Fuzzing 是一種通用技術,用於自動識別可靠性和安全問題。它通常被安全研究人員用來發現系統中的漏洞,該技術已成功應用於各種 CNCF 專案,如 Kubernetes、Envoy、Helm、Linkerd2-proxy 和 Fluent-bit。fuzzing 的一般方法是使用遺傳演算法(genetic algorithm)與複雜的程式分析和軟體儀器技術相結合,以生成在目標軟體中實現高水平程式碼覆蓋的輸入。在 Argo 的環境中,這樣做的目的是識別引發各種系統故障的輸入,例如崩潰、恐慌、記憶體溢位問題和掛起。

這個專案建立了一個持續的 fuzzing 基礎設施,現在作為專案迴圈工作的一部分執行。共開發了 41 個 fuzzer,發現了 10 個缺陷。所有發現的 bug 都已修復(除了在專案結束時發現的兩個問題),並可在最新的專案補丁集中獲得。完整的細節可以在 Argo fuzzing 報告中獲得。

Platform9 釋出雲原生企業趨勢報告

Platform9 在 2021 年 12 月 15 日至 2022 年 1 月 8 日期間進行了一項調查,以瞭解企業如何採用雲原生技術,包括他們的投資和招聘計劃,預期的挑戰,雲鎖定的擔憂等。受訪者包括 526 名架構師、DevOps 和雲平臺工程師、經理和高管,涉及 85 個行業和 450 家獨特公司。

這份研究報告 "2022 年雲原生企業趨勢"詳細介紹了從調查和 1:1 訪談中收集到的幾個重要見解。一些關鍵的發現包括:

  • Kubernetes主導了容器管理。近 85% 的受訪者正在使用 Kubernetes 或計劃在未來 6 個月內部署它。
  • 雲原生招聘仍然是一個優先事項。DevOps、雲平臺工程、雲原生開發人員和安全是 2022 年的首要招聘投資。
  • 各地的高管都在尋找切實可行的解決方案,以減少對供應商的鎖定。雖然 61% 的受訪者對供應商鎖定有高度或中度擔憂,但 71% 的擁有大型部署的高階使用者甚至比早期使用者更擔心。

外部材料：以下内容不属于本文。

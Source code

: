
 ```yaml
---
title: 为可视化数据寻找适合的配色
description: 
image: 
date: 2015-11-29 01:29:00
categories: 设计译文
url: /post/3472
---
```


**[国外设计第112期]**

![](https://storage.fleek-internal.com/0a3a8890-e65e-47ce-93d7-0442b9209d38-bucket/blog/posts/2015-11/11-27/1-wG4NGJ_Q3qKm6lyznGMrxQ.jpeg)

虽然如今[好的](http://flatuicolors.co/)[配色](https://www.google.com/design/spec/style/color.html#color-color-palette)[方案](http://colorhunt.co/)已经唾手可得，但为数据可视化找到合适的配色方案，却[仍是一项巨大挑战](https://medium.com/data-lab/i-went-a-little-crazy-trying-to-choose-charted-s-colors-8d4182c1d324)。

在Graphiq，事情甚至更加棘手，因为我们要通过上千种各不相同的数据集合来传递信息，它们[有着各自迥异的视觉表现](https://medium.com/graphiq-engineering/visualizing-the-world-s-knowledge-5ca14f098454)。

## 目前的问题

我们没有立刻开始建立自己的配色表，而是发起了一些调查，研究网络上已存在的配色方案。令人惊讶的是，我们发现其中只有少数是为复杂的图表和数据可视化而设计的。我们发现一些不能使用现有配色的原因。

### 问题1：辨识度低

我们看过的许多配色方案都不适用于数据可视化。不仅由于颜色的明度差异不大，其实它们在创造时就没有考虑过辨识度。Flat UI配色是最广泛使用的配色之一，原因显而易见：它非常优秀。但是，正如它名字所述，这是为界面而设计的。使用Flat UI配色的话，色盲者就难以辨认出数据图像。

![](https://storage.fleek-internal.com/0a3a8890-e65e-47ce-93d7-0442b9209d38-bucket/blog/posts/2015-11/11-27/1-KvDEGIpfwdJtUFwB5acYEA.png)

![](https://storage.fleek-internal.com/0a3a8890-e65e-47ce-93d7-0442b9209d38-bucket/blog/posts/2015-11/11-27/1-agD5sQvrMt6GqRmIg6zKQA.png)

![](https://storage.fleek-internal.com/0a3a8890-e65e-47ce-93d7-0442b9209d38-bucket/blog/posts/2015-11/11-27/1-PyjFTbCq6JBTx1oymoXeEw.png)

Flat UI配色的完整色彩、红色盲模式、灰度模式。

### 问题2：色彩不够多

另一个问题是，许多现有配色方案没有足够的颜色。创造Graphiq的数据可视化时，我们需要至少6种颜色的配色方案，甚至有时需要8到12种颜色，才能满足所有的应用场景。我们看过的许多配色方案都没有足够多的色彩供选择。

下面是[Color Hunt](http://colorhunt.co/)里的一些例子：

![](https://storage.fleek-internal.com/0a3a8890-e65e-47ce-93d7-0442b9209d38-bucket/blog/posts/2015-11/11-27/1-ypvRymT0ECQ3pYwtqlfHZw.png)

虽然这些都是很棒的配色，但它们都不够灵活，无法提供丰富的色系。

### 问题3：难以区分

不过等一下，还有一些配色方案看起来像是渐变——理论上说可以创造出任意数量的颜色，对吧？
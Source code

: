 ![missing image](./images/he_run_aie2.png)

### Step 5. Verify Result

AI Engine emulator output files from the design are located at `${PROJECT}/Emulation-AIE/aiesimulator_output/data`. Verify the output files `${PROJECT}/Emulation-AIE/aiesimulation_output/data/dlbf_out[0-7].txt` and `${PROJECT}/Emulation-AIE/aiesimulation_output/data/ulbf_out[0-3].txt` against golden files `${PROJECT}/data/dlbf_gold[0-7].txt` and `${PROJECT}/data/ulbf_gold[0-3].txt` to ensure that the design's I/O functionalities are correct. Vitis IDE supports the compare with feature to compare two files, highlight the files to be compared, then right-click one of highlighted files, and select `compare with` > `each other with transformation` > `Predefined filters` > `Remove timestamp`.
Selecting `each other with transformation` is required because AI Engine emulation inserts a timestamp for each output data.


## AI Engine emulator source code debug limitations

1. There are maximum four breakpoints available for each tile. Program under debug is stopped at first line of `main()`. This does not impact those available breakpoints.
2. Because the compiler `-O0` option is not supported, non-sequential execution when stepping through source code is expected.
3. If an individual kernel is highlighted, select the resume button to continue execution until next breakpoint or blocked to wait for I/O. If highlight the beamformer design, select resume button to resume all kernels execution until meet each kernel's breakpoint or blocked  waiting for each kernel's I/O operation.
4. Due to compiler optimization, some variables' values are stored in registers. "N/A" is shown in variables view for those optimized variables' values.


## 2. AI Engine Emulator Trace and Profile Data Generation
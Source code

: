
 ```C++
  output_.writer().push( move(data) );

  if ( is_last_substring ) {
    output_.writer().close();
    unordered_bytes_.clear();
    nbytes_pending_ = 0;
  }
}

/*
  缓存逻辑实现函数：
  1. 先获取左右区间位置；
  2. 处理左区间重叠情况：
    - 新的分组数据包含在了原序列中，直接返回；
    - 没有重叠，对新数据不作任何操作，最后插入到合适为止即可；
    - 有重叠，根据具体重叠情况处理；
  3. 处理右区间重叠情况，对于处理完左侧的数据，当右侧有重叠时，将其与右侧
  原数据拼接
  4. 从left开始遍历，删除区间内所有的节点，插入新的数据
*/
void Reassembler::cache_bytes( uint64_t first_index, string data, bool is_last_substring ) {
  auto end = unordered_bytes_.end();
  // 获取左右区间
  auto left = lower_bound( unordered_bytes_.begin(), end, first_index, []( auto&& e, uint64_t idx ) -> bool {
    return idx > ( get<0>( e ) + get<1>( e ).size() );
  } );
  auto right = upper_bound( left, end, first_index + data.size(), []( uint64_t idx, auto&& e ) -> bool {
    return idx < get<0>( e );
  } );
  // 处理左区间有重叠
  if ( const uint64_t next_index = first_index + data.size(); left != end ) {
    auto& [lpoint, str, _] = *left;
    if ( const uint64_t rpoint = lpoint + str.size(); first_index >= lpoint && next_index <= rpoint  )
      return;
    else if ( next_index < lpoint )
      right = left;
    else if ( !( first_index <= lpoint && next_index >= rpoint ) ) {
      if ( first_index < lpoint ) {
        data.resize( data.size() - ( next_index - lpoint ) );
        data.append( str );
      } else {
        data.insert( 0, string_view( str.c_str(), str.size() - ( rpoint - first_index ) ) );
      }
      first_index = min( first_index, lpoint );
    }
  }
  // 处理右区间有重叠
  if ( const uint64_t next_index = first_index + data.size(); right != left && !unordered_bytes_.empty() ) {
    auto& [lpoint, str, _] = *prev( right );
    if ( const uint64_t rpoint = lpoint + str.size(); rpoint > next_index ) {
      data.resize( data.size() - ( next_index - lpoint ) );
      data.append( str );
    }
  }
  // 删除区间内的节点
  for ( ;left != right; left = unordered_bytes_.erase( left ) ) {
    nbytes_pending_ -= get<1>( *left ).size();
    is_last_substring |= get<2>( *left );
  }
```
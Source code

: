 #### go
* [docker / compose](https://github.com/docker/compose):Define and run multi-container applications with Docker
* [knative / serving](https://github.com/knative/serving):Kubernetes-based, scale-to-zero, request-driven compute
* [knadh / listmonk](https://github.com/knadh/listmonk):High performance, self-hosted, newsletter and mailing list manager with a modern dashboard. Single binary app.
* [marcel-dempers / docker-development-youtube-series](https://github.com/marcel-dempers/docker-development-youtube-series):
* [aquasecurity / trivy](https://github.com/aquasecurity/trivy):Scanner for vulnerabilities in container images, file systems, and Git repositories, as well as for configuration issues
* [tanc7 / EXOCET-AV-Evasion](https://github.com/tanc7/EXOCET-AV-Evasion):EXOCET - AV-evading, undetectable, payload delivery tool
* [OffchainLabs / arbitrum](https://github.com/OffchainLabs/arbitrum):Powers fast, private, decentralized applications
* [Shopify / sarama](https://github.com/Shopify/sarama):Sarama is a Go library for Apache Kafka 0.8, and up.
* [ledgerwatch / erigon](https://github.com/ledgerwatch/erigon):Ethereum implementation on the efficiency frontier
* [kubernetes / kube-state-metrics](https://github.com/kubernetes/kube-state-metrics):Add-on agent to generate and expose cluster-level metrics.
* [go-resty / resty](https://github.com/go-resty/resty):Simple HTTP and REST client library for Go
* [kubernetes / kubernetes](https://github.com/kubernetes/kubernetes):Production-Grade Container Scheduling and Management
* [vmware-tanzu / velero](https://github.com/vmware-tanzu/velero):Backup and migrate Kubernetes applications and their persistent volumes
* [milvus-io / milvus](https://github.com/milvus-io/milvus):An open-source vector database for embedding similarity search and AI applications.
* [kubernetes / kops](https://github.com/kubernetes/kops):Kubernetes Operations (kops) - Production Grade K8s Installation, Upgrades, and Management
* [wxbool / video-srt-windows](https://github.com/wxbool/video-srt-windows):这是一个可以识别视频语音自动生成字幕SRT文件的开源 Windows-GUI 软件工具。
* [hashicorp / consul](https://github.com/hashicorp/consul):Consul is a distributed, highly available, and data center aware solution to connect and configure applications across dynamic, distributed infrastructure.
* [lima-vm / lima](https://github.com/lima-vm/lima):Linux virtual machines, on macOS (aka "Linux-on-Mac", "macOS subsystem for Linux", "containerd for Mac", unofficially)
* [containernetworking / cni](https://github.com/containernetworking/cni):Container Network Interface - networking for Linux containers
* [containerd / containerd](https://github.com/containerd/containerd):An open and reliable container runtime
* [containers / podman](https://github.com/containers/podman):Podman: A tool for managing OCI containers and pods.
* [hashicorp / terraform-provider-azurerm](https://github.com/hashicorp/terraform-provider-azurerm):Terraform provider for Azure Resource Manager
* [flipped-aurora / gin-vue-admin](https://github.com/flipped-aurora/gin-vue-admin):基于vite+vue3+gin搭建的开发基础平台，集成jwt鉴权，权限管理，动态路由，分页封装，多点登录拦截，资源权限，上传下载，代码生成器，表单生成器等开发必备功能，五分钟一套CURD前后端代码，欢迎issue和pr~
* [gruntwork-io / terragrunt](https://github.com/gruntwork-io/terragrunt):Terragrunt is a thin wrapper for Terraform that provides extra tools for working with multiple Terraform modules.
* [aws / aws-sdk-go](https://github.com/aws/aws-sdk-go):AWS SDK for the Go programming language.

關鍵的 GitLab 漏洞可能允許攻擊者竊取執行者的註冊令牌

該漏洞影響從 12.10 到 14.6.4 的所有版本,從 14.7 到 14.7.3 的所有版本,以及從 14.8 到 14.8.1 的所有版本,在 GitLab 的安全公告中宣佈。

如果被利用,未經授權的使用者可以使用快速操作命令通過資訊洩露漏洞竊取註冊者的註冊令牌。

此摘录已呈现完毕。